• Task
Check each line of the listing below for the string "architecture", then copy every line that has it.

• Input data

=-=-=-=-=

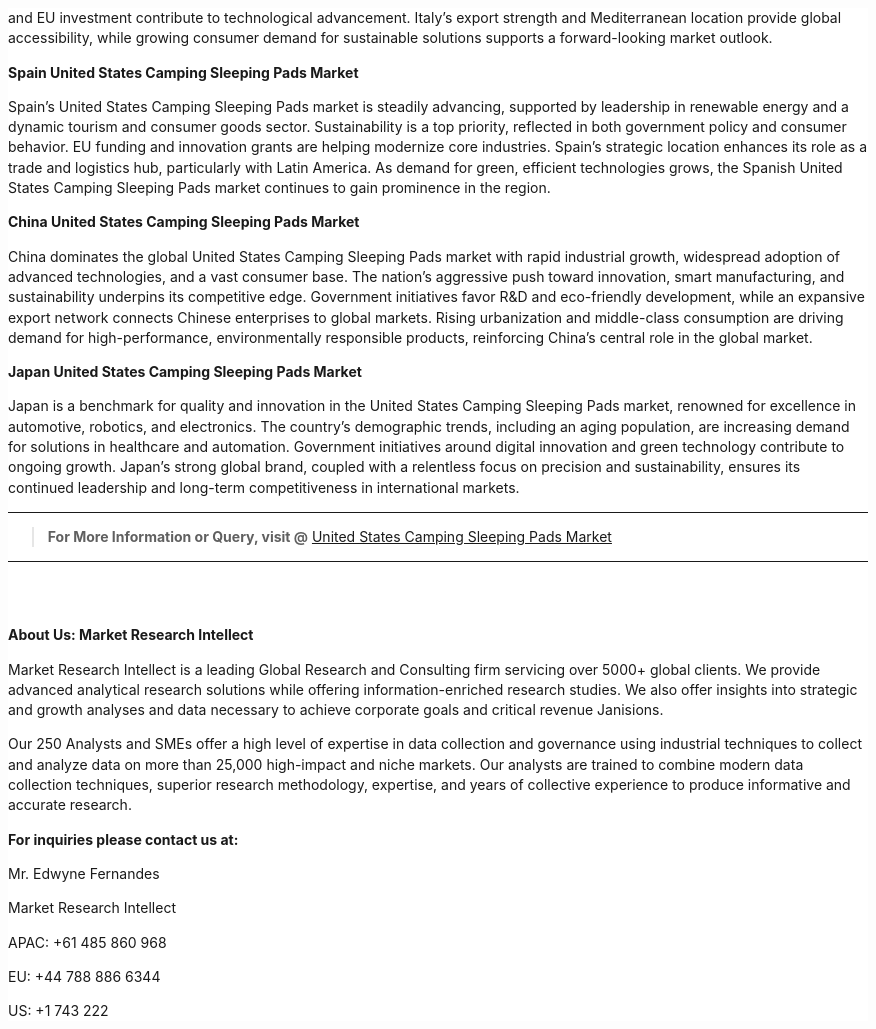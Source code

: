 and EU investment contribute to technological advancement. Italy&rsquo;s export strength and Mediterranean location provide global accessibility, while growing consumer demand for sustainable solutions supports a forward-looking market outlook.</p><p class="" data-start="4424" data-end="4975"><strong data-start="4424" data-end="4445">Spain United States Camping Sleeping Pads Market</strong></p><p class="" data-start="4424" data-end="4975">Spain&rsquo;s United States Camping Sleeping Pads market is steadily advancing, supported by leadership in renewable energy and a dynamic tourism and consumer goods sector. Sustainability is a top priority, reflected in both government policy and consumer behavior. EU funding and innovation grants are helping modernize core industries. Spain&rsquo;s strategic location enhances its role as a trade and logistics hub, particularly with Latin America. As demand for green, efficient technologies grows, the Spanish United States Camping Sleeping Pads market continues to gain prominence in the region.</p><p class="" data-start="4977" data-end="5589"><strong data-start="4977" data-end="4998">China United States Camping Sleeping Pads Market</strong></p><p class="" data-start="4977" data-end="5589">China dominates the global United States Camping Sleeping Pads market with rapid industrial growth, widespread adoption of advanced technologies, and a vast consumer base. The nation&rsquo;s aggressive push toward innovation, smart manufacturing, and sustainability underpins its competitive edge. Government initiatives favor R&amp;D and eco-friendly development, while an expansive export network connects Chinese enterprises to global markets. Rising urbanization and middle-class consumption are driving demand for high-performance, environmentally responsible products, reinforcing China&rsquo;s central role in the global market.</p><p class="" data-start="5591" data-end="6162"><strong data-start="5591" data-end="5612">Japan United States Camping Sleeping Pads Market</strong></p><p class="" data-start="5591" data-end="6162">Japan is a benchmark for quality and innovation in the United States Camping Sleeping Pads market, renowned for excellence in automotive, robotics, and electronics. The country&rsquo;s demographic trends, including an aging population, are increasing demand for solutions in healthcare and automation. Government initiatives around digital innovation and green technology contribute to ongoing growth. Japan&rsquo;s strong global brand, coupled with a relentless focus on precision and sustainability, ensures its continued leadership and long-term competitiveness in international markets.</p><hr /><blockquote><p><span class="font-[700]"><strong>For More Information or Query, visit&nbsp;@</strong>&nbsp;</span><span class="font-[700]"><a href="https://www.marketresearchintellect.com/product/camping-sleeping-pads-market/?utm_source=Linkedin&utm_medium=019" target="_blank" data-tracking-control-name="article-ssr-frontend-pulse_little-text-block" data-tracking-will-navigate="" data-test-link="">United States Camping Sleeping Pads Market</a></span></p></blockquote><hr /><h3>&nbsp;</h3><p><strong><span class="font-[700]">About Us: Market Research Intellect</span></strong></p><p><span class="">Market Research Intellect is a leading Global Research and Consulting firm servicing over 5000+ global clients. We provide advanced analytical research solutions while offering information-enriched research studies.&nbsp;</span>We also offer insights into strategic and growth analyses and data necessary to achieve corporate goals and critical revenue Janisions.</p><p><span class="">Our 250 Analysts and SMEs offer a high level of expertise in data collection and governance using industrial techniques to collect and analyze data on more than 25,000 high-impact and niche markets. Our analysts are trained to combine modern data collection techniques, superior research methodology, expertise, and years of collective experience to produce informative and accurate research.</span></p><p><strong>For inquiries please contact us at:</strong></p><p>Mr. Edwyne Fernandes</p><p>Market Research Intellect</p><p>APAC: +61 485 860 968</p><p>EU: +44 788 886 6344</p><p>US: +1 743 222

=-=-=-=-=

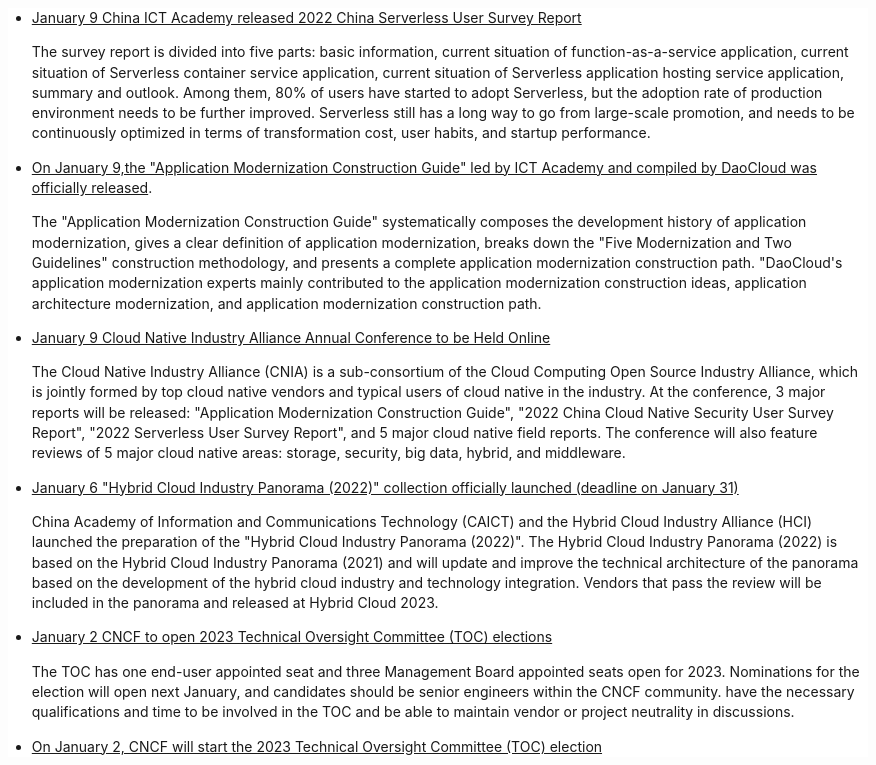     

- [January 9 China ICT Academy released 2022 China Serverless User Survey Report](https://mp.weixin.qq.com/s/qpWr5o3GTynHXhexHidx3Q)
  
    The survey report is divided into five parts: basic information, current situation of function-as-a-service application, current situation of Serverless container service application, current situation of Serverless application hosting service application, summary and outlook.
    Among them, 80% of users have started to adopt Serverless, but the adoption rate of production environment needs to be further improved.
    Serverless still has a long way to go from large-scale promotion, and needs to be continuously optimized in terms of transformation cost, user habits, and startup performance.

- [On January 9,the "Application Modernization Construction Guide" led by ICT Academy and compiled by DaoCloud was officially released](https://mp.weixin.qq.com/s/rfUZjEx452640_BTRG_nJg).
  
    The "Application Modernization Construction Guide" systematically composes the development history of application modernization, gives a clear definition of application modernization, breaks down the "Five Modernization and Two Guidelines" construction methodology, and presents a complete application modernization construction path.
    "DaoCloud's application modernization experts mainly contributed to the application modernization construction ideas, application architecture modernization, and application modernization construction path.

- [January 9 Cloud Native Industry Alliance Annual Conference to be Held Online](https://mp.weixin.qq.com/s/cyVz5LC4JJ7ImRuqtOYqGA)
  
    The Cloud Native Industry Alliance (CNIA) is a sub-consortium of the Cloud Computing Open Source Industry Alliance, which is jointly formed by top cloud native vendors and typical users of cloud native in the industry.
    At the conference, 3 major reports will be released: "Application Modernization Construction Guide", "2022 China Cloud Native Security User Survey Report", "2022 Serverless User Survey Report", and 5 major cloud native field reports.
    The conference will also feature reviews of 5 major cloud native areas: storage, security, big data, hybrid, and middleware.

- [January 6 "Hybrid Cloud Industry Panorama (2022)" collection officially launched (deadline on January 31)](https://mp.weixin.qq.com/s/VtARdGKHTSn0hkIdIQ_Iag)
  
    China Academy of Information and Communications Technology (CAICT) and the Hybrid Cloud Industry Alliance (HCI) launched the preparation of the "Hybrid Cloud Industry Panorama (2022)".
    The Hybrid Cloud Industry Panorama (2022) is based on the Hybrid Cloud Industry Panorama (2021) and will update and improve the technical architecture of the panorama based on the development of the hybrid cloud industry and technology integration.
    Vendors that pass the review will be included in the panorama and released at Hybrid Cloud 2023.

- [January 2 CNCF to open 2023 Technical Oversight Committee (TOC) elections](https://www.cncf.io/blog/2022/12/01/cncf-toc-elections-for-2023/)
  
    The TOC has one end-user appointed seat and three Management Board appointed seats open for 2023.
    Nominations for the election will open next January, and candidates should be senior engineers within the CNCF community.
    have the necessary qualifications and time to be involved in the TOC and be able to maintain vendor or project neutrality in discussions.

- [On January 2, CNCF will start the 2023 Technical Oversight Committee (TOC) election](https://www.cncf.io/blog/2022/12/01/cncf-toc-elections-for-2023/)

=-=-=-=-=

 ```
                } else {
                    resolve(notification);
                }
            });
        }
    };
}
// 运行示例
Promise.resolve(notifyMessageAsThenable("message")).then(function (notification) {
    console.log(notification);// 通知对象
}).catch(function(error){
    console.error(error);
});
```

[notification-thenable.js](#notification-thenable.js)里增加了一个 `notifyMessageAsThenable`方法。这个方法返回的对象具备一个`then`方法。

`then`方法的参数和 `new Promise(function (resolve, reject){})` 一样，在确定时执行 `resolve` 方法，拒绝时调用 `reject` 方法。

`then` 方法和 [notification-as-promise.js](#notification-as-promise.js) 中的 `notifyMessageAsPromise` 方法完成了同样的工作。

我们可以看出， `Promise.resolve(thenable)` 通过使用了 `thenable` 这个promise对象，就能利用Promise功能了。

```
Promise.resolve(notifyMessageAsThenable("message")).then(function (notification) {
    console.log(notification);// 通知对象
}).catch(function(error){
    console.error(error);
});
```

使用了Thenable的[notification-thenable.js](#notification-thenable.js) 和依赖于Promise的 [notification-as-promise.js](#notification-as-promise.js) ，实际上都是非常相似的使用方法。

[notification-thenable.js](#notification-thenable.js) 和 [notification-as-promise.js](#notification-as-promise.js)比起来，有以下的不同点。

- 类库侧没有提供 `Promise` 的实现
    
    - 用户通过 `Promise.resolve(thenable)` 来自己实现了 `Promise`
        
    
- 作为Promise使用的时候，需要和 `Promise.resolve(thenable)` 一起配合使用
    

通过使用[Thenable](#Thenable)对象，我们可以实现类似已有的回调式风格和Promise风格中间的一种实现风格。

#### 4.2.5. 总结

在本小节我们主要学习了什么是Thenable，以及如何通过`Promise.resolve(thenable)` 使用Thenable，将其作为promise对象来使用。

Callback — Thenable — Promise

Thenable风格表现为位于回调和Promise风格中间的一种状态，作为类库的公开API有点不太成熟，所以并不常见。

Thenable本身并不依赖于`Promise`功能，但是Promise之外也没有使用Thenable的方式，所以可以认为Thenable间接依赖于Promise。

=-=-=-=-=

• Answer
    "DaoCloud's application modernization experts mainly contributed to the application modernization construction ideas, application architecture modernization, and application modernization construction path.
    The Hybrid Cloud Industry Panorama (2022) is based on the Hybrid Cloud Industry Panorama (2021) and will update and improve the technical architecture of the panorama based on the development of the hybrid cloud industry and technology integration.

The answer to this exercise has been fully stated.